Prompt: Identify each line below containing the string "paragraph" and copy it.

======== Exercise inputs

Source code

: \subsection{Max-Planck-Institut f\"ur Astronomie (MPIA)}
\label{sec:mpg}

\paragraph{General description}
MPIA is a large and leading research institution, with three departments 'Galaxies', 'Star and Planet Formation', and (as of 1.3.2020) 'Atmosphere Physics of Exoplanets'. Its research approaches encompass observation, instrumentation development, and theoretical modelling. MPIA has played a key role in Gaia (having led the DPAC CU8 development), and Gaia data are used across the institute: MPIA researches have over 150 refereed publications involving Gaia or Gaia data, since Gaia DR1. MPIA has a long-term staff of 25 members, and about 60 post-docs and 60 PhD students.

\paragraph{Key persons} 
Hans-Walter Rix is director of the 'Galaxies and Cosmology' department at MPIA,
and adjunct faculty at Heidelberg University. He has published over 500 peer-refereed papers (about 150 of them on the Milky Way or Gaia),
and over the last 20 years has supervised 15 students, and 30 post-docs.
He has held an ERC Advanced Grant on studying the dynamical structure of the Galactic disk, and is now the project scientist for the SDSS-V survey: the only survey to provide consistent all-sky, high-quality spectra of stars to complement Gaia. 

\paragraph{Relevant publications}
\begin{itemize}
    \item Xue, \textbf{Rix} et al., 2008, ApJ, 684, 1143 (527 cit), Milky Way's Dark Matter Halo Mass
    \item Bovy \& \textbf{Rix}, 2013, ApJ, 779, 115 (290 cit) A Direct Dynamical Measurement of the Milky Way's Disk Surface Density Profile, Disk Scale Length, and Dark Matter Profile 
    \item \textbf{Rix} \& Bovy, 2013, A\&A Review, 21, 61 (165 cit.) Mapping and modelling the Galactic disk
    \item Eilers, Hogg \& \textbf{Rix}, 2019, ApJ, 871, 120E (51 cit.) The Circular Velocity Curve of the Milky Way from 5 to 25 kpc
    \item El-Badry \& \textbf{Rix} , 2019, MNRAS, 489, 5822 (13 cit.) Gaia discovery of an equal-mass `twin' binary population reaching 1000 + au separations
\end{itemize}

================

Result:
\paragraph{General description}
\paragraph{Key persons} 
\paragraph{Relevant publications}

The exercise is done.